Which lines in the entries below contain the string "handshake"? Show each of them in full.
Start of Material for this exercise
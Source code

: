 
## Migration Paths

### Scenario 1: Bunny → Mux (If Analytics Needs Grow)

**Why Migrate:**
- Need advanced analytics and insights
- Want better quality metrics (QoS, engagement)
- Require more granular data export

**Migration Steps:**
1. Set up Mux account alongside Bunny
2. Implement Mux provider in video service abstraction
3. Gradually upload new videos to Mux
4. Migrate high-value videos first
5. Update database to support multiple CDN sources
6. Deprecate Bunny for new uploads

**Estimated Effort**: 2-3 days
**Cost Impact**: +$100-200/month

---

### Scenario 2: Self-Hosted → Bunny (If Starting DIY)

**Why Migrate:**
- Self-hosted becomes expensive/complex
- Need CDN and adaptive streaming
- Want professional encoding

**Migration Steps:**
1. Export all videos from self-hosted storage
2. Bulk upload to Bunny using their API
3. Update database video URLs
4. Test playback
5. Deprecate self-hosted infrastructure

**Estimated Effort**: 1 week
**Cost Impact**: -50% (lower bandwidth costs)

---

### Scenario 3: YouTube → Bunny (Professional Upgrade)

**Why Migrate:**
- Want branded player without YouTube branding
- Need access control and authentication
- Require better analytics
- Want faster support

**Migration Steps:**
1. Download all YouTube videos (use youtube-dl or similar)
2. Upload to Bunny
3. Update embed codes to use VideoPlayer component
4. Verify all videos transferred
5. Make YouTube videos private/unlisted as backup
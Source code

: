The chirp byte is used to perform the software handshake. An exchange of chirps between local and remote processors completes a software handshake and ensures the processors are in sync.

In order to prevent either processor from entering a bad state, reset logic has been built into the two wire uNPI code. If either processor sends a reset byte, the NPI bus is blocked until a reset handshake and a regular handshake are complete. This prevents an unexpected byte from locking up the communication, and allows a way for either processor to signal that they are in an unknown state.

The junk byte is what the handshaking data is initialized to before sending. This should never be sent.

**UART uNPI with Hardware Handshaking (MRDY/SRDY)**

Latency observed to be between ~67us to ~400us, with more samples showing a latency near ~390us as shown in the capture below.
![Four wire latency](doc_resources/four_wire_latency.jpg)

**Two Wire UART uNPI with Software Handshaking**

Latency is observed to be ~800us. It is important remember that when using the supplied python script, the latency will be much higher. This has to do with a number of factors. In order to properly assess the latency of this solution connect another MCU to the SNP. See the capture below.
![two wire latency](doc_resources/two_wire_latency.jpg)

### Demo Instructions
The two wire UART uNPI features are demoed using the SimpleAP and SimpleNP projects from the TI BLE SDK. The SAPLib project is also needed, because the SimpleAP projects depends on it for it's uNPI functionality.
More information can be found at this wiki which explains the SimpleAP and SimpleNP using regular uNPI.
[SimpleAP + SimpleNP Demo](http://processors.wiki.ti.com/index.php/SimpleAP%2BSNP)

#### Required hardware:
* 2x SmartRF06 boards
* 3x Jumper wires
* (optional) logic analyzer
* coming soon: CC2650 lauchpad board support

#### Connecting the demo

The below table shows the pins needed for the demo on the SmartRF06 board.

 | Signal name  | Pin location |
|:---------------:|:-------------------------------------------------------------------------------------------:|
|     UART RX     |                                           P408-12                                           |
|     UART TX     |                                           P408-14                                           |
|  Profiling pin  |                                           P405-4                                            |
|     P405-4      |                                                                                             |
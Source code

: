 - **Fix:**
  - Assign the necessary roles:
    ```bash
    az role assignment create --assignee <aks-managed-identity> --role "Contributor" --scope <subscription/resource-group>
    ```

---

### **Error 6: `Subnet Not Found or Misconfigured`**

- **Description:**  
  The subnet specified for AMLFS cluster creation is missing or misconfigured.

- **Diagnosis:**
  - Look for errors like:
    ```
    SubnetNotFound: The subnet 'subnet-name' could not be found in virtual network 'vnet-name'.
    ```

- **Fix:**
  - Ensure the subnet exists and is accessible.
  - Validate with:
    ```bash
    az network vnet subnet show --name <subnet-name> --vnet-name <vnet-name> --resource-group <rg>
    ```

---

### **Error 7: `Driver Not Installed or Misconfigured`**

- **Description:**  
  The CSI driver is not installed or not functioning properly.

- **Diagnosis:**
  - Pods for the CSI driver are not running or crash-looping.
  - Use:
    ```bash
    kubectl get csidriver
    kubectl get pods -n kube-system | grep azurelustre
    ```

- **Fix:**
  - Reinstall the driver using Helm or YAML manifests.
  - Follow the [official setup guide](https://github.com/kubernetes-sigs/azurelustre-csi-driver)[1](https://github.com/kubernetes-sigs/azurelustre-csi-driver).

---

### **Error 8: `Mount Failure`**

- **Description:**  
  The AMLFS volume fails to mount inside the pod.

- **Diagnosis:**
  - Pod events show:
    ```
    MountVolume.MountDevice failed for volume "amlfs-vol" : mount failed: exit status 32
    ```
End of Material for this exercise
**Answer for the task**
:The chirp byte is used to perform the software handshake. An exchange of chirps between local and remote processors completes a software handshake and ensures the processors are in sync.
In order to prevent either processor from entering a bad state, reset logic has been built into the two wire uNPI code. If either processor sends a reset byte, the NPI bus is blocked until a reset handshake and a regular handshake are complete. This prevents an unexpected byte from locking up the communication, and allows a way for either processor to signal that they are in an unknown state.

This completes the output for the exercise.